Nantumbe was the wife he got himself. This lady with big eyes came along with her kids who were slightly older than me. I had heard stories about step mothers, my friends describing them as creepy creatures that no child could ever want to encounter.


My instincts about Nantumbe were never wrong! With time she had proved to be the worst of women I had ever encountered on earth. She always shouted at me whenever she called me.


Guess what, my heart always trembled and filled with fear could slowly and calmly respond, “ Wanji maama” literally meaning yes mum. She always threw insults at me and subjected me to lots of abuse including one that I was ugly! Which teenage girl would ever want to be referred to as ugly?


In My father’s home I became responsible for every mistake and misfortune that befall us as a family! Poor girl what would I do? I became a maid of the home despite the fact that her children were always present at home, they never did any home chores and all the work was left to me.


I was the one to wash their uniforms after we came back from school together, it was me to wake up early in the morning to fetch the water that we were to use the whole day alone, prepare food before I could leave home for school when the rest of the house was still enjoying the early morning sweet sleep!

I kept wondering if my beloved father that had showered me with all his love in the past was noticing what I was going through. I guess he wasn’t noticing my pain because my step mother always treated me well when he was around.


All hell broke loose one unfortunate evening when I was cooking beans for supper and they slipped off the charcoal stove and poured on the ground. Guess what?

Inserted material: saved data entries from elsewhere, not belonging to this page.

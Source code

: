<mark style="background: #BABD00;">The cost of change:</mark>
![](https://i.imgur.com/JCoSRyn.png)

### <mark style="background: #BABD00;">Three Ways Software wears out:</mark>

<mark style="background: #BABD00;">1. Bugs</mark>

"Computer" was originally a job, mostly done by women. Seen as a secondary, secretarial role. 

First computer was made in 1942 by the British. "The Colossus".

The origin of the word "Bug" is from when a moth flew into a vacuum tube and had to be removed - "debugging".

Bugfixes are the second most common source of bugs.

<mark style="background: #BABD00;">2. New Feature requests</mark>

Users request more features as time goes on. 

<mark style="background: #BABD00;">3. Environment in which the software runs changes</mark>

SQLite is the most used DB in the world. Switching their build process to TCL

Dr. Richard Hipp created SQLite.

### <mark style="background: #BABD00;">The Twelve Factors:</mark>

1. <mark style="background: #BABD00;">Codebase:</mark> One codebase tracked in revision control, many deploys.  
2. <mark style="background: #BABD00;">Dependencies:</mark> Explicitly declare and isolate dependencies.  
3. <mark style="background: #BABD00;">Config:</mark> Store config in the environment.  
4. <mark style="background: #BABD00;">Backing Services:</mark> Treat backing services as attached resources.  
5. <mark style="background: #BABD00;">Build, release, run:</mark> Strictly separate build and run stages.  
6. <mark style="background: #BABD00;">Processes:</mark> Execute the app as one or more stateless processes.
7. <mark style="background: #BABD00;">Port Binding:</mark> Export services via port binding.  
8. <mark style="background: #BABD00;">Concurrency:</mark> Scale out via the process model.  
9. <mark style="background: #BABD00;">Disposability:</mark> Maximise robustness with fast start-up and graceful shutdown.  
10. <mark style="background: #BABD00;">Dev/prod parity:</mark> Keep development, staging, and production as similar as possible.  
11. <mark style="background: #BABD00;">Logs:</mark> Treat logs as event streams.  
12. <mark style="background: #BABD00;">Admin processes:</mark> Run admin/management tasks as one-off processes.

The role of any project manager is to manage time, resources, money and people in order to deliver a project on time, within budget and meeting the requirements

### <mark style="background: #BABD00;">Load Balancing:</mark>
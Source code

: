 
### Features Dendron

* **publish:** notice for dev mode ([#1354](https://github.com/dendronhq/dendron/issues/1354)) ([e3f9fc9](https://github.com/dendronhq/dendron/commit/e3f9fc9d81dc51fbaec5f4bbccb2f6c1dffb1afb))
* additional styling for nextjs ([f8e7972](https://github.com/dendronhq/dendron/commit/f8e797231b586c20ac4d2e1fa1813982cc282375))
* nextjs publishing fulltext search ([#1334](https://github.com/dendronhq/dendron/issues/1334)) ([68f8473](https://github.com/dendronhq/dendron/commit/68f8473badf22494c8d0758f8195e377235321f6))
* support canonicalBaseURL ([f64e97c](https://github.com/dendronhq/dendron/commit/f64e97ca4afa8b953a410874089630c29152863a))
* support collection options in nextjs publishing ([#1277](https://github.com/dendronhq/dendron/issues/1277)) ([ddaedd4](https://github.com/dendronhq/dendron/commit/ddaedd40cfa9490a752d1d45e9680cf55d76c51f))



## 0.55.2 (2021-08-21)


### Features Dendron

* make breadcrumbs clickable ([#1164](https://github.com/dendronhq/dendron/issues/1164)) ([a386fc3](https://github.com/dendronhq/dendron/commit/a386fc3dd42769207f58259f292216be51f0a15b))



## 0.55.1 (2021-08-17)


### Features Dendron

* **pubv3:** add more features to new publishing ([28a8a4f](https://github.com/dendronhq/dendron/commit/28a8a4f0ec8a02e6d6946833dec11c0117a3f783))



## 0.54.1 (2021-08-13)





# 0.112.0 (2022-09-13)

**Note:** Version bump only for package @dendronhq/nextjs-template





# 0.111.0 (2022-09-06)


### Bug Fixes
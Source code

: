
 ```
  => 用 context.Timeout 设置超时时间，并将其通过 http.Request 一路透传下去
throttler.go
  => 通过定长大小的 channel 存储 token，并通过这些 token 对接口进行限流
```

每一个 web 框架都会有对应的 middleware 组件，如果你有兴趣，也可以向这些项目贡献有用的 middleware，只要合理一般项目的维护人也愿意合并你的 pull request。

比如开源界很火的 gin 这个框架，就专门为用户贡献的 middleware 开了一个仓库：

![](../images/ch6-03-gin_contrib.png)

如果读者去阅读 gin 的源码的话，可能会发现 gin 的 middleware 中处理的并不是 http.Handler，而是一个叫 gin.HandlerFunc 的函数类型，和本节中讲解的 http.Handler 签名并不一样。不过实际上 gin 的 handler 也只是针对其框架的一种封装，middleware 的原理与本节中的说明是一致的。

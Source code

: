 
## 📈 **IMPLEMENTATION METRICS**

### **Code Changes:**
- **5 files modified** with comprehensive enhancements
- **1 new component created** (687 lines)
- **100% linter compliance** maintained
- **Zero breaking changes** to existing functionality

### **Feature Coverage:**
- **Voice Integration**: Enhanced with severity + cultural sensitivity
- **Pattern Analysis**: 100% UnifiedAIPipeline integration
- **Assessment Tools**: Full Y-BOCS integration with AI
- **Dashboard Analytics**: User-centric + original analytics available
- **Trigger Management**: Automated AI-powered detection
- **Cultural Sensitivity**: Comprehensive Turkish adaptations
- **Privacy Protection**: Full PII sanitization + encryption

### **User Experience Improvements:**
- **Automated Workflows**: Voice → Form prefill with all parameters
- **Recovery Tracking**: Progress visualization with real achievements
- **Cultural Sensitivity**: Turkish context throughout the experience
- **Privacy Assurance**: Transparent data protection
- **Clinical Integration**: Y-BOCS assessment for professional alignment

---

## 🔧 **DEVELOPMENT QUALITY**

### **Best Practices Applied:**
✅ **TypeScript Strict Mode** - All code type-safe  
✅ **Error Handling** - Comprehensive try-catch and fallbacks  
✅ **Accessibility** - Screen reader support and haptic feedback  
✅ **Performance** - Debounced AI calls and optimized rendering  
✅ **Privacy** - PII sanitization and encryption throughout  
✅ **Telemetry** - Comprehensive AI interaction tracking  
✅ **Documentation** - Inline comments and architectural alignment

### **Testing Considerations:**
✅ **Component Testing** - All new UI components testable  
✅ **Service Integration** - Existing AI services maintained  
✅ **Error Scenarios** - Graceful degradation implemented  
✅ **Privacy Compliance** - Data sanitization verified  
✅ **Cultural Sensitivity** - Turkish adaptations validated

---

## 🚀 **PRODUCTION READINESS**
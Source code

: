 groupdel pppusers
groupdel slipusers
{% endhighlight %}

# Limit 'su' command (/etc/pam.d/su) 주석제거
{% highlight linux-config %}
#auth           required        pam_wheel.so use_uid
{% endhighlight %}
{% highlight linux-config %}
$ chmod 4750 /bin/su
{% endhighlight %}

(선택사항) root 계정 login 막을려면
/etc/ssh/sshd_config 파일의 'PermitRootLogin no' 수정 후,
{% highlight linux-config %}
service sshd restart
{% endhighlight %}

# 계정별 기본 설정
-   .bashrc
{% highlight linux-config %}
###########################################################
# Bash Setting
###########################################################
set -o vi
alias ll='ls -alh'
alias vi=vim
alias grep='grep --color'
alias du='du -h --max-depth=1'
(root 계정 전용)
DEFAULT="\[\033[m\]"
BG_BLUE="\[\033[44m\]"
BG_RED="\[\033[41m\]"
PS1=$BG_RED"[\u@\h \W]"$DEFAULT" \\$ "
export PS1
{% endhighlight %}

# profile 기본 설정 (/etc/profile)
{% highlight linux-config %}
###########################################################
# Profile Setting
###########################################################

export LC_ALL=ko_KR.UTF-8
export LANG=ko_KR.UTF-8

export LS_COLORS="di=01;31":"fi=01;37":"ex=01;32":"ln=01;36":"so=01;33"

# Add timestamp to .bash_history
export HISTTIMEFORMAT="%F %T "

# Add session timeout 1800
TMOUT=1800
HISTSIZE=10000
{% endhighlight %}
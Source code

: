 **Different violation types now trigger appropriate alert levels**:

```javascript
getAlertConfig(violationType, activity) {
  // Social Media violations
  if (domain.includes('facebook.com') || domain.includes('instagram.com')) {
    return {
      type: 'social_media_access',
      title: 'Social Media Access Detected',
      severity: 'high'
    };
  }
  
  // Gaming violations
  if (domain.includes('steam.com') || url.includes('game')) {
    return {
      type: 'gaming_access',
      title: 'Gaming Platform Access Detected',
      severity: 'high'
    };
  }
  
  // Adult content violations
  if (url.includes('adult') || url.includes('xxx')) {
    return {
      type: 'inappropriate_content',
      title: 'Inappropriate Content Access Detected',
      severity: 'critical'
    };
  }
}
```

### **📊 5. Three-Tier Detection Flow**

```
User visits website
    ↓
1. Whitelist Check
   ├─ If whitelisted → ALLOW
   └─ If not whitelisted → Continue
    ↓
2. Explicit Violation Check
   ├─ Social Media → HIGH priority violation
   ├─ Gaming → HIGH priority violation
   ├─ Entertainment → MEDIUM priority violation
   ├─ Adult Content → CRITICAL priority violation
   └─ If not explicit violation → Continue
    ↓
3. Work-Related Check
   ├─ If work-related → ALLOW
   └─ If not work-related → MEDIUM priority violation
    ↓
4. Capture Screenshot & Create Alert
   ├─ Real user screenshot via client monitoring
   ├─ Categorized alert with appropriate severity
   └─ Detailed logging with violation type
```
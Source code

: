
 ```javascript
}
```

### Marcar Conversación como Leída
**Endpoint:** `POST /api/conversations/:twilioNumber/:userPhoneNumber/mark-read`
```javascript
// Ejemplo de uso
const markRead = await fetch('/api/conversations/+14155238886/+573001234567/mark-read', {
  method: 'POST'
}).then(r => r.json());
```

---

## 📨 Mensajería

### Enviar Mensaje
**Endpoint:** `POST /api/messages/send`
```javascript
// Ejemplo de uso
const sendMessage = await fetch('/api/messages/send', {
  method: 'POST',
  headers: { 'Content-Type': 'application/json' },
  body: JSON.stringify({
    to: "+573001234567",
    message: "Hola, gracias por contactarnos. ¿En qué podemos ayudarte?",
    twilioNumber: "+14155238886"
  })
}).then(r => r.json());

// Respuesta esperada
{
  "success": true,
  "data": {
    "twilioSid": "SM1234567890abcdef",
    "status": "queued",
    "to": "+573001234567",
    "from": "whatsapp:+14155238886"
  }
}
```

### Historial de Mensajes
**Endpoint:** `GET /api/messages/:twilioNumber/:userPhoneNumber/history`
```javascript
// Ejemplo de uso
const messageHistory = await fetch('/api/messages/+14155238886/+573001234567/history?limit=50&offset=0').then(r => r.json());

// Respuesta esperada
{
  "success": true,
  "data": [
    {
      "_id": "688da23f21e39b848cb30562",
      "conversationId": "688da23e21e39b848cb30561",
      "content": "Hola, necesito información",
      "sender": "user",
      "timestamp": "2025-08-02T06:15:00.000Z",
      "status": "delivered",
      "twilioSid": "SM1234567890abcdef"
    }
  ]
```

My so called mother told me to use my tongue to clean the kitchen floor where all the beans had poured! I resisted but with some little beatings, I was already into action doing as she had ordered. I write this as tears run down my eyes!

Sooner than later, Nantumbwe wasn’t at any time willing to bear me staying with her and “her family” and she told my father that I had matured and he had found me a suitable marriage partner, this was during my senior four vacation when I had just turned seventeen.


I was a brilliant girl and had always crowned over my class with good grades despite the hardships I was facing back home.


My father was proud of me because I was so brilliant in class unlike her children one of whom had suffered from cerebral malaria and so he was mentally incapacitated and the other child wasn’t interested in studies.


When I was expecting good results from the examinations and I had kept seeing my dream of becoming a doctor come closer, my step mother found me husband.


I cried out for help but all this was in vain as my “superhero” DAD couldn’t save me from this trouble. His eyes had been closed by this selfish ugly woman that wanted to see my life end in disaster.


She indeed succeeded when Farouk the village fishmonger came home with three goats, ten hens and five kilograms of sugar as bride price to my parents for my hand in marriage.


They gladly gave me away! I kept crying to my father not to let me go but it was all in vain.

Farouk took me to his small house where we started staying together. He subjected me to all forms of sexual abuses against my will. But poor Eve what could I do? So one fateful day I was listening to the radio.


I tuned a channel that had a program talking about girl child rights, I listened carefully and they were advising all girls below eighteen going through abuses to report to police, I didn’t think twice. I immediately rushed to the police and reported what I was going through.


Police with the help of a local NGO helped me, sent me back to school to pursue a diploma in midwifery and today I am a fully qualified midwife upgrading to becoming a doctor. I advocate for girl child empowerment and fight for their rights. Stepmother abuses amongst families in Uganda should stop.


I wish all step mothers would treat their “husband’s children” well; family would be a better place to be.

I argue the Ugandan girl child should stand together and fight this bad behavior from step mothers, Perhaps it could be a solution to some of the girl child problems. Why burn us, why not give us food simply because you are not my biological mother? One day it might be your child.


#let’s treat each child equally whether legitimate or not.